What to work on: Transcribe the records that follow. Keep every word exactly, and drop the pictures.

Material for the task:
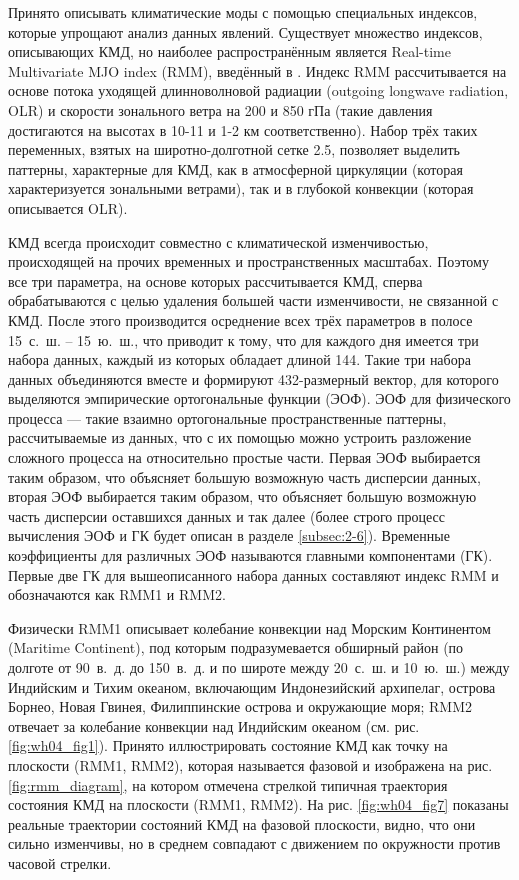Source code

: 
Принято описывать климатические моды с помощью специальных индексов, которые упрощают анализ данных явлений. Существует множество индексов, описывающих КМД, но наиболее распространённым является Real-time Multivariate MJO index (RMM), введённый в \cite{Wheeler_Hendon_2004}. Индекс RMM рассчитывается на основе потока уходящей длинноволновой радиации (outgoing longwave radiation, OLR) и скорости зонального ветра на 200 и 850 гПа (такие давления достигаются на высотах в 10-11 и 1-2 км соответственно). Набор трёх таких переменных, взятых на широтно-долготной сетке 2.5\textdegree{}\textdegree, позволяет выделить паттерны, характерные для КМД, как в атмосферной циркуляции (которая характеризуется зональными ветрами), так и в глубокой конвекции (которая описывается OLR).

КМД всегда происходит совместно с климатической изменчивостью, происходящей на прочих временных и пространственных масштабах. Поэтому все три параметра, на основе которых рассчитывается КМД, сперва обрабатываются с целью удаления большей части изменчивости, не связанной с КМД. После этого производится осреднение всех трёх параметров в полосе 15\textdegree~с.~ш. – 15\textdegree~ю.~ш., что приводит к тому, что для каждого дня имеется три набора данных, каждый из которых обладает длиной 144. Такие три набора данных объединяются вместе и формируют 432-размерный вектор, для которого выделяются эмпирические ортогональные функции (ЭОФ). ЭОФ для физического процесса --- такие взаимно ортогональные пространственные паттерны, рассчитываемые из данных, что с их помощью можно устроить разложение сложного процесса на относительно простые части. Первая ЭОФ выбирается таким образом, что объясняет большую возможную часть дисперсии данных, вторая ЭОФ выбирается таким образом, что объясняет большую возможную часть дисперсии оставшихся данных и так далее \cite[Гл. 6]{Zhang_et_al_2020} (более строго процесс вычисления ЭОФ и ГК будет описан в разделе \ref{subsec:2-6}). Временные коэффициенты для различных ЭОФ называются главными компонентами (ГК). Первые две ГК для вышеописанного набора данных составляют индекс RMM и обозначаются как RMM1 и RMM2.

Физически RMM1 описывает колебание конвекции над Морским Континентом (Maritime Continent), под которым подразумевается обширный район (по долготе от 90\textdegree~в.~д. до 150\textdegree~в.~д. и по широте между 20\textdegree~с.~ш. и 10\textdegree~ю.~ш.) между Индийским и Тихим океаном, включающим Индонезийский архипелаг, острова Борнео, Новая Гвинея, Филиппинские острова и окружающие моря; RMM2 отвечает за колебание конвекции над Индийским океаном (см. рис. \ref{fig:wh04_fig1}). Принято иллюстрировать состояние КМД как точку на плоскости (RMM1, RMM2), которая называется фазовой и изображена на рис. \ref{fig:rmm_diagram}, на котором отмечена стрелкой типичная траектория состояния КМД на плоскости (RMM1, RMM2). На рис. \ref{fig:wh04_fig7} показаны реальные траектории состояний КМД на фазовой плоскости, видно, что они сильно изменчивы, но в среднем совпадают с движением по окружности против часовой стрелки.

The completed task:
Source code

: 
Принято описывать климатические моды с помощью специальных индексов, которые упрощают анализ данных явлений. Существует множество индексов, описывающих КМД, но наиболее распространённым является Real-time Multivariate MJO index (RMM), введённый в \cite{Wheeler_Hendon_2004}. Индекс RMM рассчитывается на основе потока уходящей длинноволновой радиации (outgoing longwave radiation, OLR) и скорости зонального ветра на 200 и 850 гПа (такие давления достигаются на высотах в 10-11 и 1-2 км соответственно). Набор трёх таких переменных, взятых на широтно-долготной сетке 2.5\textdegree{}\textdegree, позволяет выделить паттерны, характерные для КМД, как в атмосферной циркуляции (которая характеризуется зональными ветрами), так и в глубокой конвекции (которая описывается OLR).

КМД всегда происходит совместно с климатической изменчивостью, происходящей на прочих временных и пространственных масштабах. Поэтому все три параметра, на основе которых рассчитывается КМД, сперва обрабатываются с целью удаления большей части изменчивости, не связанной с КМД. После этого производится осреднение всех трёх параметров в полосе 15\textdegree~с.~ш. – 15\textdegree~ю.~ш., что приводит к тому, что для каждого дня имеется три набора данных, каждый из которых обладает длиной 144. Такие три набора данных объединяются вместе и формируют 432-размерный вектор, для которого выделяются эмпирические ортогональные функции (ЭОФ). ЭОФ для физического процесса --- такие взаимно ортогональные пространственные паттерны, рассчитываемые из данных, что с их помощью можно устроить разложение сложного процесса на относительно простые части. Первая ЭОФ выбирается таким образом, что объясняет большую возможную часть дисперсии данных, вторая ЭОФ выбирается таким образом, что объясняет большую возможную часть дисперсии оставшихся данных и так далее \cite[Гл. 6]{Zhang_et_al_2020} (более строго процесс вычисления ЭОФ и ГК будет описан в разделе \ref{subsec:2-6}). Временные коэффициенты для различных ЭОФ называются главными компонентами (ГК). Первые две ГК для вышеописанного набора данных составляют индекс RMM и обозначаются как RMM1 и RMM2.

Физически RMM1 описывает колебание конвекции над Морским Континентом (Maritime Continent), под которым подразумевается обширный район (по долготе от 90\textdegree~в.~д. до 150\textdegree~в.~д. и по широте между 20\textdegree~с.~ш. и 10\textdegree~ю.~ш.) между Индийским и Тихим океаном, включающим Индонезийский архипелаг, острова Борнео, Новая Гвинея, Филиппинские острова и окружающие моря; RMM2 отвечает за колебание конвекции над Индийским океаном (см. рис. \ref{fig:wh04_fig1}). Принято иллюстрировать состояние КМД как точку на плоскости (RMM1, RMM2), которая называется фазовой и изображена на рис. \ref{fig:rmm_diagram}, на котором отмечена стрелкой типичная траектория состояния КМД на плоскости (RMM1, RMM2). На рис. \ref{fig:wh04_fig7} показаны реальные траектории состояний КМД на фазовой плоскости, видно, что они сильно изменчивы, но в среднем совпадают с движением по окружности против часовой стрелки.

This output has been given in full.